Problem details
Filter the listing and keep only the lines with the word "figure".

Extracted data
------------------------------------------------
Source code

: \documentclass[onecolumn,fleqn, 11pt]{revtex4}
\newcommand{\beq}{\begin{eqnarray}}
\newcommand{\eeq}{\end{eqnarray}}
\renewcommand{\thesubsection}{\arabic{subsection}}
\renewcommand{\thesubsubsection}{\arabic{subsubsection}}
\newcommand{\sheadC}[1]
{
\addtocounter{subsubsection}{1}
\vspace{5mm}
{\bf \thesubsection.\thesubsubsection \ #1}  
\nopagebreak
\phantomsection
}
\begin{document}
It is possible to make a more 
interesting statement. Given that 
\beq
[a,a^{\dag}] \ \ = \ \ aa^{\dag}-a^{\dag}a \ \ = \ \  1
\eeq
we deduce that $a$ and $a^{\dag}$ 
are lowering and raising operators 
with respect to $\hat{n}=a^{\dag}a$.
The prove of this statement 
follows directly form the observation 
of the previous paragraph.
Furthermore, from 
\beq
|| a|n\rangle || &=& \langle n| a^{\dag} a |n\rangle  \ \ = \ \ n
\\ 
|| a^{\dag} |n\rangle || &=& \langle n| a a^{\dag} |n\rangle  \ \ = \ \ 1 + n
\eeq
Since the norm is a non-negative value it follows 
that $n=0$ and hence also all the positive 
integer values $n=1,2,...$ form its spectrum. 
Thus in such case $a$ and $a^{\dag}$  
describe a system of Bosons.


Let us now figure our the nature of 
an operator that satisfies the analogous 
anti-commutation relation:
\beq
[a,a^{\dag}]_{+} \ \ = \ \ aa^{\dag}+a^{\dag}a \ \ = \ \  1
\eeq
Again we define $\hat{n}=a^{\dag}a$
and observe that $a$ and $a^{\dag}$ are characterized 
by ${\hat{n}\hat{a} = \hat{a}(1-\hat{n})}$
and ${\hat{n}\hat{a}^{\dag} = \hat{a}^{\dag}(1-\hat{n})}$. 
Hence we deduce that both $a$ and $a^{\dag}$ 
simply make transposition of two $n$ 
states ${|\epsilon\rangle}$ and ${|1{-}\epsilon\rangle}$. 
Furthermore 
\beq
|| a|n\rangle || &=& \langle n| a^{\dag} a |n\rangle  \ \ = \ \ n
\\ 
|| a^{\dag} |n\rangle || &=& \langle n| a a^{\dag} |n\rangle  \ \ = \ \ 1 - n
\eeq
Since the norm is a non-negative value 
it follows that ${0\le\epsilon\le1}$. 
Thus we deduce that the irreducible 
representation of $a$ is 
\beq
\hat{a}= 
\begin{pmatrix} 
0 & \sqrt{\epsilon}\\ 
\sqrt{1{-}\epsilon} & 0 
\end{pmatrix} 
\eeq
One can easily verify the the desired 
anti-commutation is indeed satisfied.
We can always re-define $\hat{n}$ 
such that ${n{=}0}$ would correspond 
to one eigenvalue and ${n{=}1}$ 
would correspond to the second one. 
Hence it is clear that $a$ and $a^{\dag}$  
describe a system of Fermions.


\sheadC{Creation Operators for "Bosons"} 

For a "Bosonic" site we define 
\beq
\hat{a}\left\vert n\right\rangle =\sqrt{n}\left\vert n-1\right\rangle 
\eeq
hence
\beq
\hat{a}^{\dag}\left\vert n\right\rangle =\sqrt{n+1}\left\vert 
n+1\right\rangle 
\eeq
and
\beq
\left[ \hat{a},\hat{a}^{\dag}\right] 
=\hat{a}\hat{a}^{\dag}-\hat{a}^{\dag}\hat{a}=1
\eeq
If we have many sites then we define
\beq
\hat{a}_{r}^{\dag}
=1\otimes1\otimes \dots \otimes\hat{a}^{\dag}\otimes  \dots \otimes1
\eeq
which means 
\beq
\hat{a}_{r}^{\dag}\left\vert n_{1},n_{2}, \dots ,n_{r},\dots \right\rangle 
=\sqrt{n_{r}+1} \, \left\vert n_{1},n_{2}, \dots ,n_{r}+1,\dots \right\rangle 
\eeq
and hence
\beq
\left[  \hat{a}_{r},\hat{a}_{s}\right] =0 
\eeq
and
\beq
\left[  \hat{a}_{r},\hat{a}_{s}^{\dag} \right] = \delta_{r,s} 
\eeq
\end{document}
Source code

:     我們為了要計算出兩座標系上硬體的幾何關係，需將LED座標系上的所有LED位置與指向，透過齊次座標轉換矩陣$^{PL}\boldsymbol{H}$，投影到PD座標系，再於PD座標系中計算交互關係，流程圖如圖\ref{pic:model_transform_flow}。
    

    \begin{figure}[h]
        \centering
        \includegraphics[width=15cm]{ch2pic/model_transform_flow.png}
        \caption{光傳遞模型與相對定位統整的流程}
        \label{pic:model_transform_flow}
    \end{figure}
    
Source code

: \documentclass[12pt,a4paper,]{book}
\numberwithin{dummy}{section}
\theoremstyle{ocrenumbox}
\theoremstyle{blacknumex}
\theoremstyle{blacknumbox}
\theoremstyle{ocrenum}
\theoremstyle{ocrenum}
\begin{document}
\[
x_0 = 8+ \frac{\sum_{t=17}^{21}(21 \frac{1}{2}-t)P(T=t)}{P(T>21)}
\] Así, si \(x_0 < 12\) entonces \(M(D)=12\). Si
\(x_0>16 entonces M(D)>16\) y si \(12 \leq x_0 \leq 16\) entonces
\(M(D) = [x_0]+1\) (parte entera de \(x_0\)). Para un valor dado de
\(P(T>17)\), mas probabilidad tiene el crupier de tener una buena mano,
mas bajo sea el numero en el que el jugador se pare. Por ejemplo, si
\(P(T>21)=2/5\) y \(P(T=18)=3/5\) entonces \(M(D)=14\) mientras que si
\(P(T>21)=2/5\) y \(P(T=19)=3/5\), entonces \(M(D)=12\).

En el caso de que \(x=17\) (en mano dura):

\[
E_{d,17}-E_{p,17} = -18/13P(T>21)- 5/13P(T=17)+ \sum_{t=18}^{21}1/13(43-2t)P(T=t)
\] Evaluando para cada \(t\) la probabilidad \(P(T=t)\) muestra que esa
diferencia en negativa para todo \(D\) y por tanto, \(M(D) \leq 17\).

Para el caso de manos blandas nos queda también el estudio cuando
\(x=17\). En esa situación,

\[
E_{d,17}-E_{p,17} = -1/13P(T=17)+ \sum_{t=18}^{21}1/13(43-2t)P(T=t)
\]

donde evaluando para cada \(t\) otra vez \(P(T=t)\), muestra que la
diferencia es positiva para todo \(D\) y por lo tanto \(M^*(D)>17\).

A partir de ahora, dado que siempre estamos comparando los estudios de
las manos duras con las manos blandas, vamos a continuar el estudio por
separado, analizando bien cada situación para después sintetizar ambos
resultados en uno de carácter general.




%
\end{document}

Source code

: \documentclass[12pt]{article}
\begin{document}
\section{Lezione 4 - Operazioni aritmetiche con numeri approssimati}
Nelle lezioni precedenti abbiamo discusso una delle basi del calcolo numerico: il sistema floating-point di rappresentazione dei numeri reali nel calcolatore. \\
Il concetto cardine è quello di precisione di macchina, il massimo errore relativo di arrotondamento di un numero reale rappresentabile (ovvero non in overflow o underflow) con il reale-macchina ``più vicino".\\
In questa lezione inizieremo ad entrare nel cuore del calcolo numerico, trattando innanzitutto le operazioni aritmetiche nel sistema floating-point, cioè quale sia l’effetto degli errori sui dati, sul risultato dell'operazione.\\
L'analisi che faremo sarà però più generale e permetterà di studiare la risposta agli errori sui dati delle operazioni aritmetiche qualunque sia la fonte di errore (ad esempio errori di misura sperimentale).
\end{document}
------------------------------------------------
Exercise response
Let us now figure our the nature of 
    \begin{figure}[h]
    \end{figure}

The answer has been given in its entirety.